For individuals growing up within Western society, a mental concept is formed of “who I am” based on personal biographical and cultural conditioning. This concept of self is a kind of phantom, an abstraction of the complexity, inexhaustible depth, and richness of a human life. Identifying our being with this abstraction of the mind, exacts a considerable cost to our bodily sensed comfort (the “feel” of organismic rightness) and depth of satisfaction in living.

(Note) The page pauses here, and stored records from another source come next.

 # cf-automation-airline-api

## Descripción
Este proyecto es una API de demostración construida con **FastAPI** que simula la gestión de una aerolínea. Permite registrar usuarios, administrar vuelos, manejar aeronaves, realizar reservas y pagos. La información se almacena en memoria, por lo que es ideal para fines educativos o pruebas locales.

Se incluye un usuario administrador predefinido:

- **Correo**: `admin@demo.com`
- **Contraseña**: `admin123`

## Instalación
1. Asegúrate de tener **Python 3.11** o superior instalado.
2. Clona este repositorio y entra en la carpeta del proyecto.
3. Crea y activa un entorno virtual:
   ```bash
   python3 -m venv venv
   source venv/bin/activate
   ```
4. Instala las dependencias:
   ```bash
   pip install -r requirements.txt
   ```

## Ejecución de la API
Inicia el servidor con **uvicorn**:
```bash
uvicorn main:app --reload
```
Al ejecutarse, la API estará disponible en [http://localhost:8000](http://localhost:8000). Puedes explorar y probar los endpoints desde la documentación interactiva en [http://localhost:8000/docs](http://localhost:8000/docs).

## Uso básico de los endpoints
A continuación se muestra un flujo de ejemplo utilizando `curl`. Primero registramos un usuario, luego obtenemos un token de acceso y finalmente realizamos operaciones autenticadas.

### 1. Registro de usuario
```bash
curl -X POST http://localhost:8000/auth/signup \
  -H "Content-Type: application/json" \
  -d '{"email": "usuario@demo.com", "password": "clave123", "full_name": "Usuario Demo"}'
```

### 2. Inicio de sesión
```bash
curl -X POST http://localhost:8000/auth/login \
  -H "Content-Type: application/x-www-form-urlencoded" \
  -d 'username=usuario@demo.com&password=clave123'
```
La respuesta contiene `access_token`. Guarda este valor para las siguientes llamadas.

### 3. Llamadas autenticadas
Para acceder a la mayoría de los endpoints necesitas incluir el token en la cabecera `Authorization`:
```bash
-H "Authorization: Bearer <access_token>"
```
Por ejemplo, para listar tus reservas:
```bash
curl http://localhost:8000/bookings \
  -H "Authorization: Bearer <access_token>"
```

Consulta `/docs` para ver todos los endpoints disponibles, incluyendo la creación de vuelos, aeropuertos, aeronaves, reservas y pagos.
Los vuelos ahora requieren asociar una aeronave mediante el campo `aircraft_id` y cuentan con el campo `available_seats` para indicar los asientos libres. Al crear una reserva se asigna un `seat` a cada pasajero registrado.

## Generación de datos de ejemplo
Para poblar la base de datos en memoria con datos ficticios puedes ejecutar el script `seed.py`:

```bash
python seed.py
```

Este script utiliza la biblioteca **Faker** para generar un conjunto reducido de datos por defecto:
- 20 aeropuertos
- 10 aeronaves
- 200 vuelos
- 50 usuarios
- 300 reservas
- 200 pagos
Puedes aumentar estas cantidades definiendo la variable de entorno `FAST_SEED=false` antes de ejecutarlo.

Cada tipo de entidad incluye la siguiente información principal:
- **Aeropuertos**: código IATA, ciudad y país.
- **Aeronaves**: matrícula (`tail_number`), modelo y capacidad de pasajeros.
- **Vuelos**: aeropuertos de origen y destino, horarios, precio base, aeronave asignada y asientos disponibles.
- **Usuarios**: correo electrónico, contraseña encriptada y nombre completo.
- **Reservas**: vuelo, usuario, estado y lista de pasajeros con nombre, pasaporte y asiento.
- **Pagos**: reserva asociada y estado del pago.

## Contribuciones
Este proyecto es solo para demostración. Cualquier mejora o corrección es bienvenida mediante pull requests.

The tension and stress of living in the modern world, and the associated emotional and physical diseases, can be greatly lessened if we can learn to live, breath, eat, play, and create more naturally.
The indigenous prescription is not to base our value or fulfillment upon possessions (What we have) but on our being (Who we really are). Living from the heart--with the mind as the heart's servant--it becomes possible to find and experience the value and fulfillment of our being.
Besides living from the heart, there are other psychosocial dimensions to the ways indigenous peoples can offer a West now looking for more natural and healthful cultural patterns. Especially among indigenous hunter-gatherer peoples, nearly-universal patterns of sharing, autonomy, and immediacy--as well as common patterns of diet and exercise--are much closer to the conditions which obtained during the period in which we evolved.
It is not possible to isolate just one 'key' factor which accounts for the significant degrees of absence of degenerative disease associated with modern Western culture among those indigenous (and hunter-gatherer) people still living traditionally: many factors operate together synergistically. The factors we have chosen to focus on here, are those which have clear links to Western biomedical research findings.